Task requirements >>
Extract exactly the lines from the top of the records through the line containing "This Readme explains", and keep pictures out of the copy.

START Data for this task

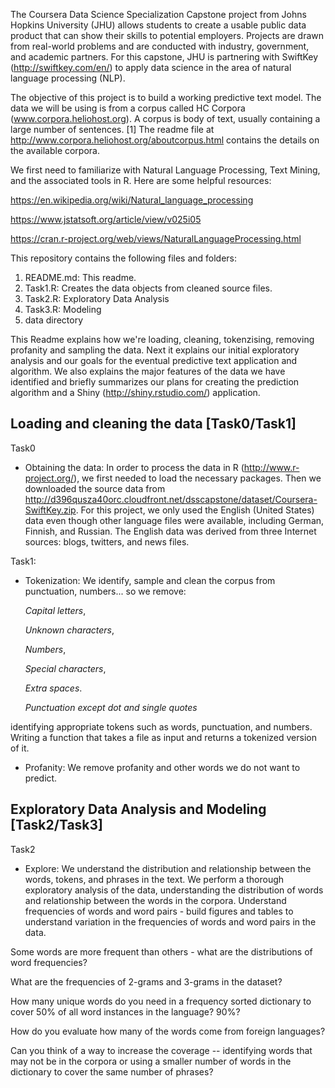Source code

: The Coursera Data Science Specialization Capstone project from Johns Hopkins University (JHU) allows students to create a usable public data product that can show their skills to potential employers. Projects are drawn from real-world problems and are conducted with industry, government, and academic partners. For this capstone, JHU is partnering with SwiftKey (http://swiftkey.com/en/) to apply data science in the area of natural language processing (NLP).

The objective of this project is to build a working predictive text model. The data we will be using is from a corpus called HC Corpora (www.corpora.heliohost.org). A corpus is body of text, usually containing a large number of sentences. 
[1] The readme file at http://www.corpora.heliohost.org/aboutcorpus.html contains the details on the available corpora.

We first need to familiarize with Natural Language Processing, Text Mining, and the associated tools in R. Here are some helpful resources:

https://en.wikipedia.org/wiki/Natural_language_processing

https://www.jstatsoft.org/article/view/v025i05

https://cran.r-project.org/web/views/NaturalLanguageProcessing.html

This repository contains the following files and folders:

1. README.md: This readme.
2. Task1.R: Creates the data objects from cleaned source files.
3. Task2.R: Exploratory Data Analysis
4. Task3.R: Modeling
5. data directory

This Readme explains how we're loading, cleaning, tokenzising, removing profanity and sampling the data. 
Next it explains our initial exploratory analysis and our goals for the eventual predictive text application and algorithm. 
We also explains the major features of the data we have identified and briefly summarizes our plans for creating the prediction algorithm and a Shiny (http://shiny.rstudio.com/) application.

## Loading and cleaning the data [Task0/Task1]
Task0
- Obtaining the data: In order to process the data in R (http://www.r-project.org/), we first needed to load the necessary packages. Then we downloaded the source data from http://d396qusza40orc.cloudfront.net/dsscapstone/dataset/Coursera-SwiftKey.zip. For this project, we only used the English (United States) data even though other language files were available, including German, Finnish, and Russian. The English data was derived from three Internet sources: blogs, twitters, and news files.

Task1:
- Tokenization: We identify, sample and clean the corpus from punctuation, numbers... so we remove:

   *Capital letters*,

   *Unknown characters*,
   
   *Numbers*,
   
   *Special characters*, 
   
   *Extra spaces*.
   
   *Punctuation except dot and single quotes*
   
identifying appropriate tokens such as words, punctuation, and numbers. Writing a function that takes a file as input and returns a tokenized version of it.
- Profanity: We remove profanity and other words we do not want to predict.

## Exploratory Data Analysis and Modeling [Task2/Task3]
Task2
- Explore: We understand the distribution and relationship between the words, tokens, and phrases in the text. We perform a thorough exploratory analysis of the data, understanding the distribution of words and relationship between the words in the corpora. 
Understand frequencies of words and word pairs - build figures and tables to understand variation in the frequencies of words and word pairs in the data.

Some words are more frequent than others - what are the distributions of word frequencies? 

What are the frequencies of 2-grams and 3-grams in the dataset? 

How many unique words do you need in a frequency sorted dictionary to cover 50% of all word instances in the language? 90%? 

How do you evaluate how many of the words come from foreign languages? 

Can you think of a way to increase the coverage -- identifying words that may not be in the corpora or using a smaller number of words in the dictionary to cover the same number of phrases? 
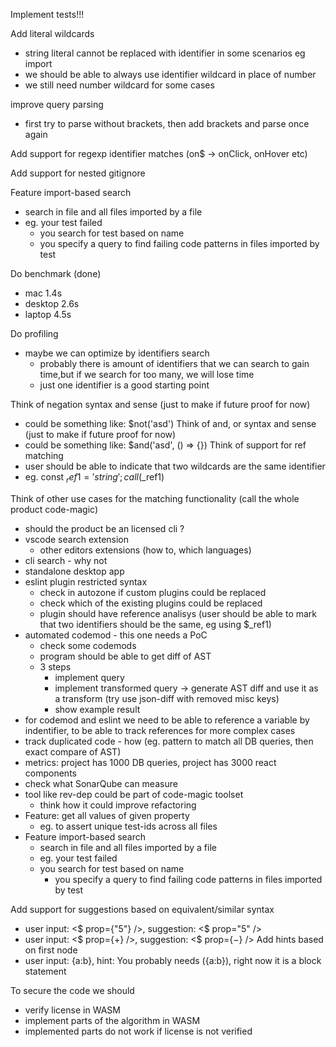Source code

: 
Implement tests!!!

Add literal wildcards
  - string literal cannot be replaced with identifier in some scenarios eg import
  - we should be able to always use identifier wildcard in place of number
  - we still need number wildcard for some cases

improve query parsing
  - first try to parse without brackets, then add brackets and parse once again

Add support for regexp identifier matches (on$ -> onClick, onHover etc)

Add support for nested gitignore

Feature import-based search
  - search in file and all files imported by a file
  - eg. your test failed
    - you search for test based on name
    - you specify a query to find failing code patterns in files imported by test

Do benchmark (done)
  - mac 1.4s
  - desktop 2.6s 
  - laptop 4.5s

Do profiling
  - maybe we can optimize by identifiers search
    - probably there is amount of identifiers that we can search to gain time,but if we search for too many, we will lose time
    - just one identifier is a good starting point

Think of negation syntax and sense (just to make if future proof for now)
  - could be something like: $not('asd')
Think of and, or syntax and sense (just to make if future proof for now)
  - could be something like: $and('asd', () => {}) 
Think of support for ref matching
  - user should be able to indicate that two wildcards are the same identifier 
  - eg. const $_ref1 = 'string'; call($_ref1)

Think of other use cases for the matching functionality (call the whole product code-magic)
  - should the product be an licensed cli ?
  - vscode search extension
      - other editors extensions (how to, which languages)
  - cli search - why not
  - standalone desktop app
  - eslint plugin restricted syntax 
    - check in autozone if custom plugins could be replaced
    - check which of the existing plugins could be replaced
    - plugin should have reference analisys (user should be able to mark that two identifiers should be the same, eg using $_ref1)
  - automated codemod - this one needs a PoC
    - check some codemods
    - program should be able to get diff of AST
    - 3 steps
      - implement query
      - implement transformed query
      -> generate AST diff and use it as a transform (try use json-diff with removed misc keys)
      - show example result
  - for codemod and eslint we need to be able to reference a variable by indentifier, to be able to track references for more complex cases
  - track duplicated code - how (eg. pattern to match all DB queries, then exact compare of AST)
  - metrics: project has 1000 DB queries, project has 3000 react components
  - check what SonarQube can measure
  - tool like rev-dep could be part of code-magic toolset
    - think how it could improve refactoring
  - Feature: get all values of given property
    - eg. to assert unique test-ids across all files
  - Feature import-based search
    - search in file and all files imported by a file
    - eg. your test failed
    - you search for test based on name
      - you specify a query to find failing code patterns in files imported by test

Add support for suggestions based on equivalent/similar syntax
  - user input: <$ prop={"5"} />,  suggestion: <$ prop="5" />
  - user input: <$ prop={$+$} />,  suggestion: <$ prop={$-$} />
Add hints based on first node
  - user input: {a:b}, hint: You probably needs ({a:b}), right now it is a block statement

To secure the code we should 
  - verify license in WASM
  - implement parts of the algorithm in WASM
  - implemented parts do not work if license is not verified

END Data for this task

Response area >>
Source code

: The Coursera Data Science Specialization Capstone project from Johns Hopkins University (JHU) allows students to create a usable public data product that can show their skills to potential employers. Projects are drawn from real-world problems and are conducted with industry, government, and academic partners. For this capstone, JHU is partnering with SwiftKey (http://swiftkey.com/en/) to apply data science in the area of natural language processing (NLP).

The objective of this project is to build a working predictive text model. The data we will be using is from a corpus called HC Corpora (www.corpora.heliohost.org). A corpus is body of text, usually containing a large number of sentences. 
[1] The readme file at http://www.corpora.heliohost.org/aboutcorpus.html contains the details on the available corpora.

We first need to familiarize with Natural Language Processing, Text Mining, and the associated tools in R. Here are some helpful resources:

https://en.wikipedia.org/wiki/Natural_language_processing

https://www.jstatsoft.org/article/view/v025i05

https://cran.r-project.org/web/views/NaturalLanguageProcessing.html

This repository contains the following files and folders:

1. README.md: This readme.
2. Task1.R: Creates the data objects from cleaned source files.
3. Task2.R: Exploratory Data Analysis
4. Task3.R: Modeling
5. data directory

This Readme explains how we're loading, cleaning, tokenzising, removing profanity and sampling the data. 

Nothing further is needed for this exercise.